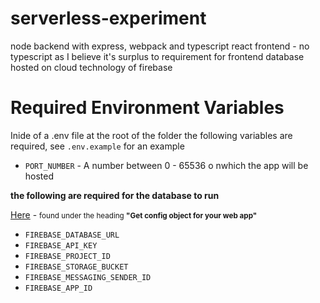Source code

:# serverless-experiment

node backend with express, webpack and typescript
react frontend - no typescript as I believe it's surplus to requirement for frontend
database hosted on cloud technology of firebase

# Required Environment Variables

Inide of a .env file at the root of the folder the following variables are required, see `.env.example` for an example

* `PORT_NUMBER` - A number between 0 - 65536 o nwhich the app will be hosted

**the following are required for the database to run**

[Here](https://support.google.com/firebase/answer/7015592) -
<small>found under the heading **"Get config object for your web app"**</small>

* `FIREBASE_DATABASE_URL`
* `FIREBASE_API_KEY`
* `FIREBASE_PROJECT_ID`
* `FIREBASE_STORAGE_BUCKET`
* `FIREBASE_MESSAGING_SENDER_ID`
* `FIREBASE_APP_ID`
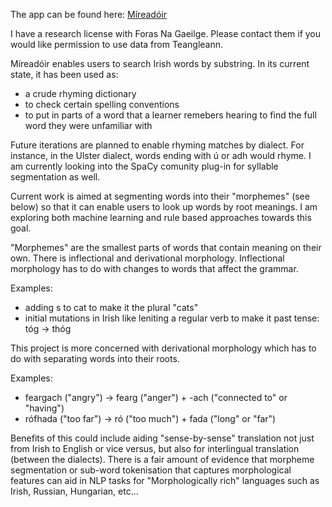 The app can be found here: [Míreadóir](mireadoir.ie)

I have a research license with Foras Na Gaeilge. Please contact them if you would like permission to use data from Teangleann. 

Míreadóir enables users to search Irish words by substring. 
In its current state, it has been used as:
- a crude rhyming dictionary
- to check certain spelling conventions
- to put in parts of a word that a learner remebers hearing to find the full word they were unfamiliar with
  
Future iterations are planned to enable rhyming matches by dialect. For instance, in the Ulster dialect, words ending with ú or adh would rhyme. 
I am currently looking into the SpaCy comunity plug-in for syllable segmentation as well. 

Current work is aimed at segmenting words into their "morphemes" (see below) so that it can enable users to look up words by root meanings. 
I am exploring both machine learning and rule based approaches towards this goal. 

"Morphemes" are the smallest parts of words that contain meaning on their own. There is inflectional and derivational morphology. 
Inflectional morphology has to do with changes to words that affect the grammar. 

Examples: 
- adding s to cat to make it the plural "cats"
- initial mutations in Irish like leniting a regular verb to make it past tense: tóg -> thóg

This project is more concerned with derivational morphology which has to do with separating words into their roots.

Examples:
- feargach ("angry") -> fearg ("anger") + -ach ("connected to" or "having")
- rófhada ("too far") -> ró ("too much") + fada ("long" or "far")

Benefits of this could include aiding "sense-by-sense" translation not just from Irish to English or vice versus, but also for interlingual translation (between the dialects). 
There is a fair amount of evidence that morpheme segmentation or sub-word tokenisation that captures morphological features can aid in NLP tasks for "Morphologically rich" 
languages such as Irish, Russian, Hungarian, etc... 

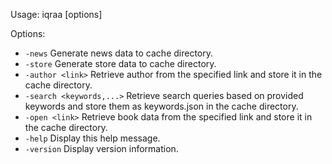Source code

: Usage: iqraa [options]

Options:
- `-news`                       Generate news data to cache directory.
- `-store`                      Generate store data to cache directory.
- `-author <link>`              Retrieve author from the specified link and store it in the cache directory.
- `-search <keywords,...>`      Retrieve search queries based on provided keywords and store them as keywords.json in the cache directory.
- `-open <link>`                Retrieve book data from the specified link and store it in the cache directory.
- `-help`                       Display this help message.
- `-version`                    Display version information.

WORK INSTRUCTIONS » Your answer should consist of the lines from the line with "- to check certain spelling conventions" to the line with "I am currently" above, repeated exactly, both ends included.

FINISHED EXERCISE »
- to check certain spelling conventions
- to put in parts of a word that a learner remebers hearing to find the full word they were unfamiliar with
  
Future iterations are planned to enable rhyming matches by dialect. For instance, in the Ulster dialect, words ending with ú or adh would rhyme. 
I am currently looking into the SpaCy comunity plug-in for syllable segmentation as well. 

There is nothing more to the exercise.